CS Colloquium: “Image Synthesis using Diffusion Models” (Rupayan Mallick, Georgetown University)
Abstract
Deep generative models have dominated the literature in the vision and language domains. This has enabled the researchers to develop large text-to-image generative models that are able to generate photorealistic high fidelity images. Many image editing tasks have leveraged this capability to achieve state-of-the-art results. Textual description as a form of instruction has been a key factor for the success of these image editing models. Generating images from textual description is a comparatively easier task than image editing. Image editing requires preservation of most of the features of a reference/original image with subtle changes based on the instruction.
In this talk, I will present works both from the literature and from our lab on (1) image editing tasks: inpainting and relighting, and (2) text inversion tasks: given an image can we find a natural language prompt that can be used to generate a similar image when instructed on a static model.

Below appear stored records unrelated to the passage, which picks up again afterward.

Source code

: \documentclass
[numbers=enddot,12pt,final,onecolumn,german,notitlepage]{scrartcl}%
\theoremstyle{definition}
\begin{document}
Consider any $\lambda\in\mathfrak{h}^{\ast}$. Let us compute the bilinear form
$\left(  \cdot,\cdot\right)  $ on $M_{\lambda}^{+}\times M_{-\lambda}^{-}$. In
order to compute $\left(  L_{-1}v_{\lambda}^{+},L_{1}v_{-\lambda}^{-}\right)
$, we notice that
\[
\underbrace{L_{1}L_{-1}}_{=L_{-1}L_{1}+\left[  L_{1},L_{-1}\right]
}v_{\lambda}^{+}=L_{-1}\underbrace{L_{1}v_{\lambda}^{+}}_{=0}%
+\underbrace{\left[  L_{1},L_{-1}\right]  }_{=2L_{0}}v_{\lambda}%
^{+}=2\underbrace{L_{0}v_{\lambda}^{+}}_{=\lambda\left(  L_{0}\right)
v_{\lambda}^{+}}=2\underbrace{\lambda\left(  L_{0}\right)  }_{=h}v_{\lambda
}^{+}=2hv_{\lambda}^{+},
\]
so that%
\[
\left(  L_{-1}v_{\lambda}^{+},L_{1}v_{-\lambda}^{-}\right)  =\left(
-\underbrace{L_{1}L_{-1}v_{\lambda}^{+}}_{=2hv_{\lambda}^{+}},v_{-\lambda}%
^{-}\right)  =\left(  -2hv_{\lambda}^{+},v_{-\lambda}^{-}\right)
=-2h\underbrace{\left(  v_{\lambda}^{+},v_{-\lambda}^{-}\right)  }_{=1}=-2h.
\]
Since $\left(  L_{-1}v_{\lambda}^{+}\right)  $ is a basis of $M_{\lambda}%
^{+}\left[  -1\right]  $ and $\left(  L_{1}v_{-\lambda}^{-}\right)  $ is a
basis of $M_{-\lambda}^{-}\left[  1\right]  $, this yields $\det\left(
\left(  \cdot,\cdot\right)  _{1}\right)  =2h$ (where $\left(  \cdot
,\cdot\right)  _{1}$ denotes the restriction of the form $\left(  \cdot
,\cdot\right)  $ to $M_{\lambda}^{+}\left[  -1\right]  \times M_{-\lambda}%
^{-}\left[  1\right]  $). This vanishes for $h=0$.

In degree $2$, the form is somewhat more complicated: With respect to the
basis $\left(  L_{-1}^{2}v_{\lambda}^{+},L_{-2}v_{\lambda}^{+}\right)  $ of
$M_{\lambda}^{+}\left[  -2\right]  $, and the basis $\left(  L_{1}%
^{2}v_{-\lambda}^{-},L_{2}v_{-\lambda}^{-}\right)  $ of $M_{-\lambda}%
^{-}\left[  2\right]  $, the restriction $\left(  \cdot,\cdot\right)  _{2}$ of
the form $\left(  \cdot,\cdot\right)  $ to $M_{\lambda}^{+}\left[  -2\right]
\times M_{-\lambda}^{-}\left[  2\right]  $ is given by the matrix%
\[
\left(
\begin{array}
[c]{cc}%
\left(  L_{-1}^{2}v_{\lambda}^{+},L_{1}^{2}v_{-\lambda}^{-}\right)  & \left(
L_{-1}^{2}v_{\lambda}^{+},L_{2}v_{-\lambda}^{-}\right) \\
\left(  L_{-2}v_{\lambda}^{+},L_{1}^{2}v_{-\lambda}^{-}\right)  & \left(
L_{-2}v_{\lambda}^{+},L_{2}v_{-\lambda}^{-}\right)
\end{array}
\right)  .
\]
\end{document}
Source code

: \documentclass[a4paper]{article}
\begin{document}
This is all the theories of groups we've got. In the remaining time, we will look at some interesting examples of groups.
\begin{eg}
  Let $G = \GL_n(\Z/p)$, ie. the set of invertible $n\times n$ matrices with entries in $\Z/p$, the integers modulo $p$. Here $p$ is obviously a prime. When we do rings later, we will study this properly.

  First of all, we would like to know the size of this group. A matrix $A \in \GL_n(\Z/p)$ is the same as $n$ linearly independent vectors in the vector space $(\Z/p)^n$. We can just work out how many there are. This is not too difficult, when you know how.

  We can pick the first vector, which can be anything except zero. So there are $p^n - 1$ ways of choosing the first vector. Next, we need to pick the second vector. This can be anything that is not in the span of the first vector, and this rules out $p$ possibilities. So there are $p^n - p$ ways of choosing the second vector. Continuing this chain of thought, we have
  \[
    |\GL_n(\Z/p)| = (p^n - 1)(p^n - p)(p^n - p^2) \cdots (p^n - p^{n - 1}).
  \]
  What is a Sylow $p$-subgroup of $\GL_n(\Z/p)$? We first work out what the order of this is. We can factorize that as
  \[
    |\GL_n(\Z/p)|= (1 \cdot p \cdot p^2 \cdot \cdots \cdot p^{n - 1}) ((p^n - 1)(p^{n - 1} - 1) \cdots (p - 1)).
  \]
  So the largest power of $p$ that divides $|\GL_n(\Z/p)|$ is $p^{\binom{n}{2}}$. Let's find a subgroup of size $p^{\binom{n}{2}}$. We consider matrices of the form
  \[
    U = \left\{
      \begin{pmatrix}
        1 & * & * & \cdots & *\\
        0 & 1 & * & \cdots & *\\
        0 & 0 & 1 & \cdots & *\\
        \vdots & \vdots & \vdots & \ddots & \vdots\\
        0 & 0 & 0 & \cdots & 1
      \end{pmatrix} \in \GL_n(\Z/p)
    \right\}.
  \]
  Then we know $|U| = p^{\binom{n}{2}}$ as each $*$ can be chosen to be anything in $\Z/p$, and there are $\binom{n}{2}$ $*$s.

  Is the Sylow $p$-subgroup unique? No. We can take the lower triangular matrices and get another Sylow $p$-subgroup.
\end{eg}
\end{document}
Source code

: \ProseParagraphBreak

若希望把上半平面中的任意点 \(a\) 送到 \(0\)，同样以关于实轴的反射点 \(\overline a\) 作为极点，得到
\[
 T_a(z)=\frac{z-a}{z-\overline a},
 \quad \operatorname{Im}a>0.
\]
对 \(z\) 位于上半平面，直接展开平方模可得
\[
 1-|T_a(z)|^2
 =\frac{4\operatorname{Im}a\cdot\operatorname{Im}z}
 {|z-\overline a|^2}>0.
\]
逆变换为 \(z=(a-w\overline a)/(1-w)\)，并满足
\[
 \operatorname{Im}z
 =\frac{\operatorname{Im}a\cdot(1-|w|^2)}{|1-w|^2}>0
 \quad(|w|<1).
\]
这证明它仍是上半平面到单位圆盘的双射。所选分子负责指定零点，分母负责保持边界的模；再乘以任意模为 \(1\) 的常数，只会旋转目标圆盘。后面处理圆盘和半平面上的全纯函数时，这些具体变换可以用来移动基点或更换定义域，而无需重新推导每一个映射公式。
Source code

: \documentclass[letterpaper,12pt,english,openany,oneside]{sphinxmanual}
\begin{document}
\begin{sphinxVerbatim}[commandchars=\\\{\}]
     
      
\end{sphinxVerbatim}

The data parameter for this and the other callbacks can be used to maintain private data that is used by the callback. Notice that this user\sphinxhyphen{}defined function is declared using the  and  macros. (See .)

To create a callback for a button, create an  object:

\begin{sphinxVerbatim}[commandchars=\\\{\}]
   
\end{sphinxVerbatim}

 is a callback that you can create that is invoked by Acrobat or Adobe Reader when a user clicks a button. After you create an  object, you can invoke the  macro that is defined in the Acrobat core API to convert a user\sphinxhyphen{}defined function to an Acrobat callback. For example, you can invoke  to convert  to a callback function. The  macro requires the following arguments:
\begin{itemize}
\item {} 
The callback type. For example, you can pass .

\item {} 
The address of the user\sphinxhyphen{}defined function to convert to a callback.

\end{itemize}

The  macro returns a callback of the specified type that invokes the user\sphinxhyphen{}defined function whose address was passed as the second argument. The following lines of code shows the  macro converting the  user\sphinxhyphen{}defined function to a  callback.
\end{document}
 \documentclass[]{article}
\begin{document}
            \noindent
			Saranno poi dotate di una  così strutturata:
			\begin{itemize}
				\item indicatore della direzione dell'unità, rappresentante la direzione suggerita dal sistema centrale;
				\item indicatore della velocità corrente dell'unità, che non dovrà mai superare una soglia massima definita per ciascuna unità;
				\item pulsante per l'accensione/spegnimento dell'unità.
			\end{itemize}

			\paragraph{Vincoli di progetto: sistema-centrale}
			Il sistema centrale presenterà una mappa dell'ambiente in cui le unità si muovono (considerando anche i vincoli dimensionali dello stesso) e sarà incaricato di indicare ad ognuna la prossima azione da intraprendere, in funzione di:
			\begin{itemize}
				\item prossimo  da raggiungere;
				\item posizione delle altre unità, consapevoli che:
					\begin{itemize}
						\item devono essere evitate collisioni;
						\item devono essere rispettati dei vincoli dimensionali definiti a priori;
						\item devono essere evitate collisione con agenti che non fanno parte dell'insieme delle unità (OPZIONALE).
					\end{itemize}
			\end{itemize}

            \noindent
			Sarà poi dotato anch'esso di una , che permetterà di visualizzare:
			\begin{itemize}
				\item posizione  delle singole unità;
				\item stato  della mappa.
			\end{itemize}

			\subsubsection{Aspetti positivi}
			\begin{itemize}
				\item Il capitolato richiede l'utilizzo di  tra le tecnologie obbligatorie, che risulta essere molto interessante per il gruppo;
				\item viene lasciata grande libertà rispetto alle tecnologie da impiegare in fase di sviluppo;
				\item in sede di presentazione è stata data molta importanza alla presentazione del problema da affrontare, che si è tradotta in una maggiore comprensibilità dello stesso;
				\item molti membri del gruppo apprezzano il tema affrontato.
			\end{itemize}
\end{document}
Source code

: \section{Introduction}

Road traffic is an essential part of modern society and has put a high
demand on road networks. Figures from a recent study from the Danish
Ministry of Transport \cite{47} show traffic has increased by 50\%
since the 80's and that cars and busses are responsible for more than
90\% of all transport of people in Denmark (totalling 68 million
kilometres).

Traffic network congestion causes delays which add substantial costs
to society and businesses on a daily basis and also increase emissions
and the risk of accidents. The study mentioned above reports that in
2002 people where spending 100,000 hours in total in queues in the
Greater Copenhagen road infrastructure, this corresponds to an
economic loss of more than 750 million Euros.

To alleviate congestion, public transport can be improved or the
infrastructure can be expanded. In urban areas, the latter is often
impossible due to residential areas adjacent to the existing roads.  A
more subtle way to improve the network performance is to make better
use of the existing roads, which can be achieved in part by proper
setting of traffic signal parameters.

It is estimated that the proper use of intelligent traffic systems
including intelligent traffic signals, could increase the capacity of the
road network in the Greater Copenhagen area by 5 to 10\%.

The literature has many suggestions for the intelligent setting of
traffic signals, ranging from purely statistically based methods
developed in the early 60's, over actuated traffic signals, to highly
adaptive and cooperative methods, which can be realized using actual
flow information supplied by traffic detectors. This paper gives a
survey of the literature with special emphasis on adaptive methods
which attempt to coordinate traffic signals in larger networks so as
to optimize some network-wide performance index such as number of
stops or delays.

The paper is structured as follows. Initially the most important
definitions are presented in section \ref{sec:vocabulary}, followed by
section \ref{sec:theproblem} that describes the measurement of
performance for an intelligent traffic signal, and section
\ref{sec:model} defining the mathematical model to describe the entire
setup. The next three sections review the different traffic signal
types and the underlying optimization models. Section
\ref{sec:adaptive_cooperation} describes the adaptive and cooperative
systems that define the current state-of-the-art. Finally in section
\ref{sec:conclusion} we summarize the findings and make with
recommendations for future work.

The event will be followed by a lunch.
Zoom Link: https://georgetown.zoom.us/j/3658354070?omn=91477324327
Speaker’s Biography
Rupayan (he/him) is a Postdoctoral Fellow working with MDI and the Department of Computer Science. His research interests include Generative AI, Explainable AI, and Multimodal Learning. Rupayan is currently exploring the generative models of deep learning such as diffusion models for different data modalities.